DATASET RECORDS START

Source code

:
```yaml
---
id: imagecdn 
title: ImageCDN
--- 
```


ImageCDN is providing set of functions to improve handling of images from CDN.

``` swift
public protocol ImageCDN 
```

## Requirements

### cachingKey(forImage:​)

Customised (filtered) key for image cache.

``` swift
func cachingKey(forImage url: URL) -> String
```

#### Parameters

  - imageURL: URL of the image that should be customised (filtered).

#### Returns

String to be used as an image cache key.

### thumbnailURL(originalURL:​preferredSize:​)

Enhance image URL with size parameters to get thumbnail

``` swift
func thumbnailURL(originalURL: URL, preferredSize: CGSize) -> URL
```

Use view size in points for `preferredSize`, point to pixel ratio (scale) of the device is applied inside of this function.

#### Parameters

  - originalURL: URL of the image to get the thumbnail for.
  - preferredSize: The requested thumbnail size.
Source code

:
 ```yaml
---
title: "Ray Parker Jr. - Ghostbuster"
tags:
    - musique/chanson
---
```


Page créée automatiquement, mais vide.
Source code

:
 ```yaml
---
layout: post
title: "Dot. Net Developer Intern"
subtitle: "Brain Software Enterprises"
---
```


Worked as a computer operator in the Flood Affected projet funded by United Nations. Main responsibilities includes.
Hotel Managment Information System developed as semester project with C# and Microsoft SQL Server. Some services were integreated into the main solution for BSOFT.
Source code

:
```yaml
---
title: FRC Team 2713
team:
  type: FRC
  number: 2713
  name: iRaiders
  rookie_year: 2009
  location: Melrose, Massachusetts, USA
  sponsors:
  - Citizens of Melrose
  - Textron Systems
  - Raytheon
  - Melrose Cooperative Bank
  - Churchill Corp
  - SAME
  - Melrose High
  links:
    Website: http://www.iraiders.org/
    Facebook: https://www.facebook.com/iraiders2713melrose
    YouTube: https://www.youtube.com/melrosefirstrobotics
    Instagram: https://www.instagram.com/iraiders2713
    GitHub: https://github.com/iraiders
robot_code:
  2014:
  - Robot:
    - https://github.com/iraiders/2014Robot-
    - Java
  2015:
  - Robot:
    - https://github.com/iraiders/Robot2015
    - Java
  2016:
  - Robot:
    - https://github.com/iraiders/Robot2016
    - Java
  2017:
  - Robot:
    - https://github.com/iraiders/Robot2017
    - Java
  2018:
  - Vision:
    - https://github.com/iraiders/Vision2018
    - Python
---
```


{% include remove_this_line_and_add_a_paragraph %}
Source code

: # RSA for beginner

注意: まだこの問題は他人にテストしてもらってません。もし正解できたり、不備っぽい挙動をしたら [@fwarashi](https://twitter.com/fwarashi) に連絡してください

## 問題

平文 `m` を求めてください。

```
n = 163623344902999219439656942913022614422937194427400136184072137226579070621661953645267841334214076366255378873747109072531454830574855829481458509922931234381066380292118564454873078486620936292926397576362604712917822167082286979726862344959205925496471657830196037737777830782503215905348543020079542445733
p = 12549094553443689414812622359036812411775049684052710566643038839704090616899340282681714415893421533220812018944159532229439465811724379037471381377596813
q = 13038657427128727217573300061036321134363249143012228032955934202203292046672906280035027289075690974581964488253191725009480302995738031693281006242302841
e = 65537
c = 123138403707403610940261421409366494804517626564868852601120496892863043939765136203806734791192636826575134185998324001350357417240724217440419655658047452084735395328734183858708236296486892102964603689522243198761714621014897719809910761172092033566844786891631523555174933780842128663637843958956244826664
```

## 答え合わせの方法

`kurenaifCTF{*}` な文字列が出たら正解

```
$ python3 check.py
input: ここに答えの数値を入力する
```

DATASET RECORDS END

#### [WORK ITEM]
Could you copy every line from the records that has "thumbnailURL" in it?

#### [SOLVED PROBLEM]
### thumbnailURL(originalURL:​preferredSize:​)
func thumbnailURL(originalURL: URL, preferredSize: CGSize) -> URL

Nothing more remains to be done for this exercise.